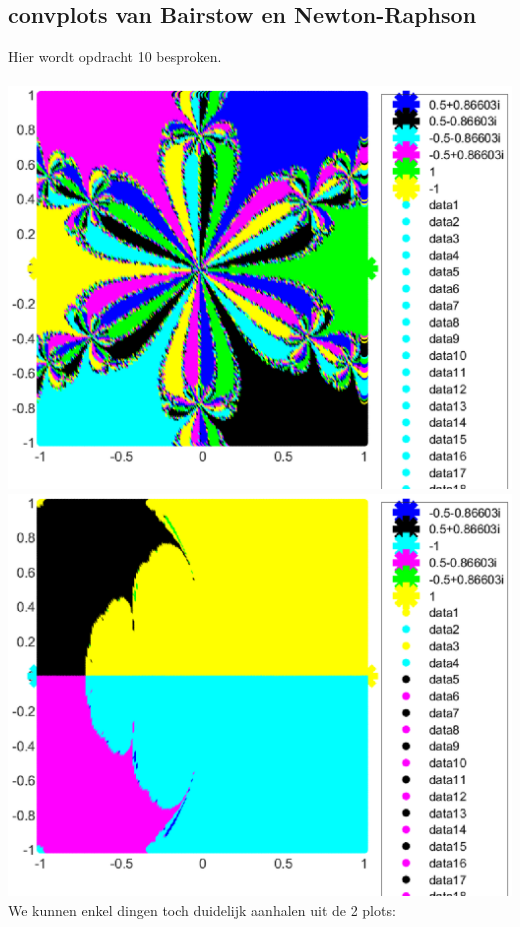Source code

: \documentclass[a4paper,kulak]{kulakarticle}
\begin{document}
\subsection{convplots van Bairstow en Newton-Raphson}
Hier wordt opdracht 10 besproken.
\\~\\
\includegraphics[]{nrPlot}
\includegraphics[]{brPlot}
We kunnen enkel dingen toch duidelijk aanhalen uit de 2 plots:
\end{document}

============

* _Aim of the task_:
Every line of the material that holds "includegraphics" should be copied out as the answer.

* _Written response_:
\includegraphics[]{nrPlot}
\includegraphics[]{brPlot}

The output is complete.